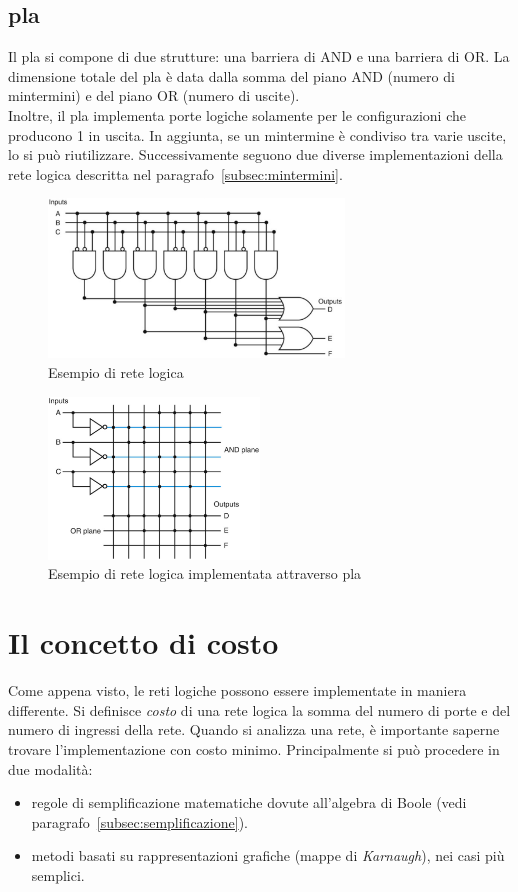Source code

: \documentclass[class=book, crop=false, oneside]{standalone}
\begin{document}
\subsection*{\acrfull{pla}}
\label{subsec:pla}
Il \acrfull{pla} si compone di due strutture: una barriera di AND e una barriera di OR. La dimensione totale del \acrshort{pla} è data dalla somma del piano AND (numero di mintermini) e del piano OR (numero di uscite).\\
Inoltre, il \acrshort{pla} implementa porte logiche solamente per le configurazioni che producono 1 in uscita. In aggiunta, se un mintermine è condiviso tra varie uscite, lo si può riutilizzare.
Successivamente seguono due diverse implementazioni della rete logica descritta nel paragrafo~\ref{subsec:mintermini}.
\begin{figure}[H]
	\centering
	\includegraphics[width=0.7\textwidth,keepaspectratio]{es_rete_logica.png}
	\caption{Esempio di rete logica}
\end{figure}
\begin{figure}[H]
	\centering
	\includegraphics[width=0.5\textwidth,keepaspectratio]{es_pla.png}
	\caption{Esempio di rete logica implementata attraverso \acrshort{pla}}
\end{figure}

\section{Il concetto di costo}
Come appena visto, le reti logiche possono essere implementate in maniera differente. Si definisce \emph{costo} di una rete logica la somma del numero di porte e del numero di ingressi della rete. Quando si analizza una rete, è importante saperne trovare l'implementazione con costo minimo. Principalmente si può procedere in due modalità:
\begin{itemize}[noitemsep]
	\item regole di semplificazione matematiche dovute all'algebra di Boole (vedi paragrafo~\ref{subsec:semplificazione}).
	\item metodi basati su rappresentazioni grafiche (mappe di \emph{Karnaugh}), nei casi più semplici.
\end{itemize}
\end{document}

- Problem
Looking at the data above, state how many of its lines contain the word "acrfull", and give nothing but that number.

- Task response
2